I can see that I needed an -'adjustment'- I needed a compassionate teacher to come over and, instead of saying, "You might try moving your hip over here to free up the pose", they would offer, "Here's how you can lay your ego to rest. Here's how to reconnect with your True Nature of whole, already complete, loving Presence. Here's how to breathe and live again - to free yourself up. And the key is simply in Being, just as you are."
For me, the practice of iRest is one of wholehearted, unadulterated, welcoming - of yourself and of life. At first you may feel like you are doing or practising welcoming as you ask, can I welcome it all in - welcome the body, the breath, the mind and all these thoughts? Not just accept, as acceptance can veil a subtle rejection if you feel into it long enough, but unconditionally welcome. Can I be with my beliefs and doubts, my fears and sense of not enough? Can I meet my anger and ugliness and not push them away or cling on to them until my knuckles are white and stiff from the clinging? And if, today, I feel like all there is is rejection, all there is is pushing, can I welcome this in, too?

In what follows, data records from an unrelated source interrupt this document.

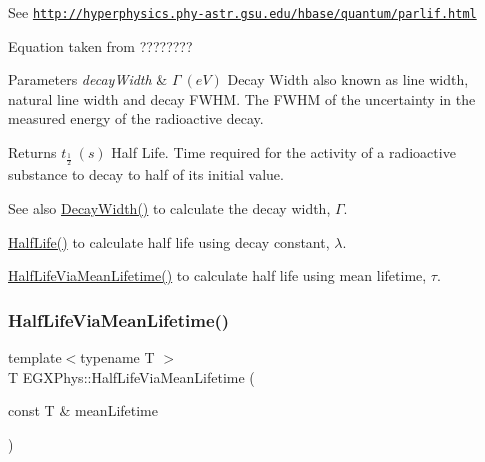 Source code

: See \href{http://hyperphysics.phy-astr.gsu.edu/hbase/quantum/parlif.html}{\tt http\+://hyperphysics.\+phy-\/astr.\+gsu.\+edu/hbase/quantum/parlif.\+html}

Equation taken from ????????


\begin{DoxyParams}{Parameters}
{\em decay\+Width} & $\Gamma\ (eV)$ Decay Width also known as line width, natural line width and decay F\+W\+HM. The F\+W\+HM of the uncertainty in the measured energy of the radioactive decay. \\
\hline
\end{DoxyParams}
\begin{DoxyReturn}{Returns}
$t_{\frac{1}{2}}\ (s)$ Half Life. Time required for the activity of a radioactive substance to decay to half of its initial value. 
\end{DoxyReturn}
\begin{DoxySeeAlso}{See also}
\mbox{\hyperlink{group___e_g_x_phys-_decay_width_gae232ec8bb39710131be898c057a25620}{Decay\+Width()}} to calculate the decay width, $\Gamma$. 

\mbox{\hyperlink{group___e_g_x_phys-_half_life_ga21d268f154fb91c1c556bbfa7fe83ac1}{Half\+Life()}} to calculate half life using decay constant, $\lambda$. 

\mbox{\hyperlink{group___e_g_x_phys-_half_life_gacddef16b62e98b214ec8dd8af7da7dce}{Half\+Life\+Via\+Mean\+Lifetime()}} to calculate half life using mean lifetime, $\tau$. 
\end{DoxySeeAlso}
\mbox{\label{group___e_g_x_phys-_half_life_gacddef16b62e98b214ec8dd8af7da7dce}} 
\subsubsection{\texorpdfstring{Half\+Life\+Via\+Mean\+Lifetime()}{HalfLifeViaMeanLifetime()}}
{\footnotesize\ttfamily template$<$typename T $>$ \\
T E\+G\+X\+Phys\+::\+Half\+Life\+Via\+Mean\+Lifetime (\begin{DoxyParamCaption}\item[{const T \&}]{mean\+Lifetime }\end{DoxyParamCaption})}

With iRest and in welcoming, we're meeting ourselves and the realm of the koshas - the many layers or sheaths of identification that we learn to dress ourselves in over the years. You may have heard about the koshas in yoga nidra practice. I think of them as layers we put on and wear like badges, or a pair of trousers (sometimes even a cloak of invisibility!): "I'm a mother, a lover. I'm 34 and a yoga teacher. I'm happy, focused", or "I'm angry and anxious", " I'm worthy. I'm not worthy" etc...."
You might try this on and see if it fits: we take on identity as an -'I/me/ego'- and invest in it to completion. We believe in ourselves as a body, an intellect, and we not only feel our emotions, beliefs and thoughts, we become them. We fight for these beliefs, go to war for them, fight battles with our loved ones just to get that point across. We see life as something -'out there'- to seize and make work for us or to control, and the body/ourselves as something to manipulate, to fix and make better. I need to achieve a better pose, because that means, somehow, I am better. Ego says, "Look at me! Look at how amazing I am now!"
Self-help becomes subtle self-hatred.
iRest gives us tools to safely meet and greet and be with all of this - the good the bad and the ugly - as the witnessing presence of all of this. We learn to step away from our involvement in self, while simultaneously compassionately embracing this involvement with self. Nothing rejected, nothing left behind.
What I've found (and the paradox of what I'm about to say isn't lost on me), is the more this -'I'- sits down to practise, the more transparent this -'I'- becomes. Because eventually, if you practise long enough, you come face-to-face with your sense of -'I-ness'-, or the doer. The question often then becomes: "What is it that is witnessing this -"I"- thought anyway?" When -'I"- practises long enough, the emotions and the thoughts melt away, even -'I'- melts away, and all there is left is the stillness of welcoming, witnessing, loving presence. No one doing the welcoming, no one doing the witnessing. And we come into ourselves as, not the doer of welcoming, but Welcoming Presence itself.
iRest is my yoga practice now and it's changed my life. What began as a journey to re-align in all ways imaginable with hatha yoga, led to a deep understanding (and I'm talking deep down in my bones kind of understanding) that there is nothing that needs fixing and there is nothing to judge. It's taught me that, actually, life isn't something that needs fixing, and I'm not someone who needs improving. No -'self-help'- is required.
Maybe this makes you bristle and your skin prick. You might be thinking: "What do you mean? Isn't change good? There's nothing wrong with improving yourself!" And I hear you. The challenge I offer is to be open to the possibility that you already are everything you ever wanted. That you already are whole and complete, and that this is something you've forgotten.
And make no mistake, with iRest changes definitely do happen. But instead of being motivated by -'not-enough'-, they can arise from a deep connection with innermost centre and happen organically, in response to an almost magnetic re-aligning with True Nature.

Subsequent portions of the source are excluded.